__What you need to do__. Repeat verbatim, and only, the lines of the data below, beginning at the line that contains "Please refer to [get_started.md](docs/get_started.md)" and stopping after the line that contains "Supported Datasets".

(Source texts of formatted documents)
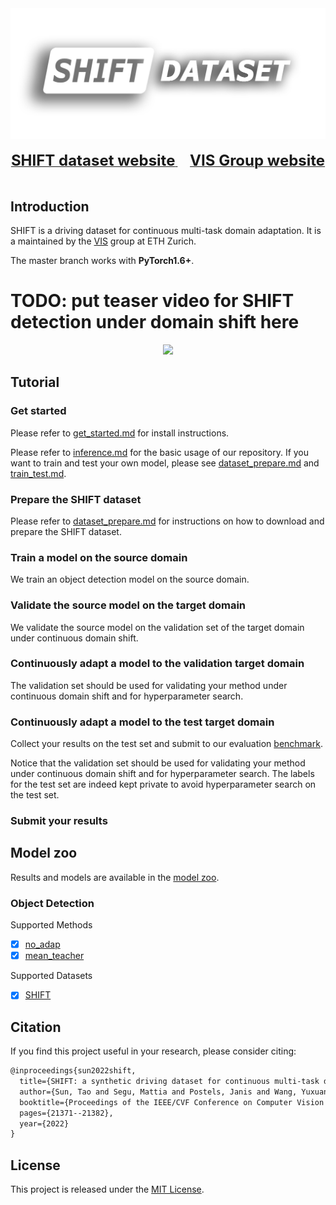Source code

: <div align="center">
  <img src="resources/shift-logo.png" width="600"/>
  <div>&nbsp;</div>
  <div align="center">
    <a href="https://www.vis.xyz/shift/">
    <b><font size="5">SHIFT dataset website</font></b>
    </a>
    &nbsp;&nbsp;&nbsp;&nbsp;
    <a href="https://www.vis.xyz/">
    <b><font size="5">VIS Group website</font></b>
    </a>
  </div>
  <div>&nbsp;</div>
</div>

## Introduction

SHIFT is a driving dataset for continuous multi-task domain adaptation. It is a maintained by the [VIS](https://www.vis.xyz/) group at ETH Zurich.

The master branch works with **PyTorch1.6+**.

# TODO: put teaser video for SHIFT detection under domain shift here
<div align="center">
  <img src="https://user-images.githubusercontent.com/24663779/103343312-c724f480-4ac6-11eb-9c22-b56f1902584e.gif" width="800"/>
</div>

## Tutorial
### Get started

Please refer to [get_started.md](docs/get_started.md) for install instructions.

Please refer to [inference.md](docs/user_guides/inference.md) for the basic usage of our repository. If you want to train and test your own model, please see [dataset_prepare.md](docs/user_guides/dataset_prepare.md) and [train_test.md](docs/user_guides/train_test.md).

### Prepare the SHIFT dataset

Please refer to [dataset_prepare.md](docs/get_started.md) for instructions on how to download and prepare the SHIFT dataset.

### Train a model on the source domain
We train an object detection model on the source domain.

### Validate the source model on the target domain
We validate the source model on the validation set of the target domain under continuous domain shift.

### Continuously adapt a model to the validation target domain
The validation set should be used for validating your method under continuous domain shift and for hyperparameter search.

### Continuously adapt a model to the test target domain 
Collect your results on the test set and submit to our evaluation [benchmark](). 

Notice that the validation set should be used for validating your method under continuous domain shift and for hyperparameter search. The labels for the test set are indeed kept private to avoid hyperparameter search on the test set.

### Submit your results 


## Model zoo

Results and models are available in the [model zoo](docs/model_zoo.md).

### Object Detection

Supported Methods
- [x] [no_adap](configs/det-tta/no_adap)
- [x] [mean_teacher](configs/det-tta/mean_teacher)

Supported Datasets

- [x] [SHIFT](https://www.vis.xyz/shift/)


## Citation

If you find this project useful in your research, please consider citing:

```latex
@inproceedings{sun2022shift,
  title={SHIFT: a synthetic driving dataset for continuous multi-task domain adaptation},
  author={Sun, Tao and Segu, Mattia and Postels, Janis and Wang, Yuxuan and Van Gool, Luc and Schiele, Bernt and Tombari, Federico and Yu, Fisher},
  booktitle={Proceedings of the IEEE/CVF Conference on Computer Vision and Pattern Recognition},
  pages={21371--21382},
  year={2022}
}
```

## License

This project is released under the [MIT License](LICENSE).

__Answer__.
Please refer to [get_started.md](docs/get_started.md) for install instructions.

Please refer to [inference.md](docs/user_guides/inference.md) for the basic usage of our repository. If you want to train and test your own model, please see [dataset_prepare.md](docs/user_guides/dataset_prepare.md) and [train_test.md](docs/user_guides/train_test.md).

### Prepare the SHIFT dataset

Please refer to [dataset_prepare.md](docs/get_started.md) for instructions on how to download and prepare the SHIFT dataset.

### Train a model on the source domain
We train an object detection model on the source domain.

### Validate the source model on the target domain
We validate the source model on the validation set of the target domain under continuous domain shift.

### Continuously adapt a model to the validation target domain
The validation set should be used for validating your method under continuous domain shift and for hyperparameter search.

### Continuously adapt a model to the test target domain 
Collect your results on the test set and submit to our evaluation [benchmark](). 

Notice that the validation set should be used for validating your method under continuous domain shift and for hyperparameter search. The labels for the test set are indeed kept private to avoid hyperparameter search on the test set.

### Submit your results 


## Model zoo

Results and models are available in the [model zoo](docs/model_zoo.md).

### Object Detection

Supported Methods
- [x] [no_adap](configs/det-tta/no_adap)
- [x] [mean_teacher](configs/det-tta/mean_teacher)

Supported Datasets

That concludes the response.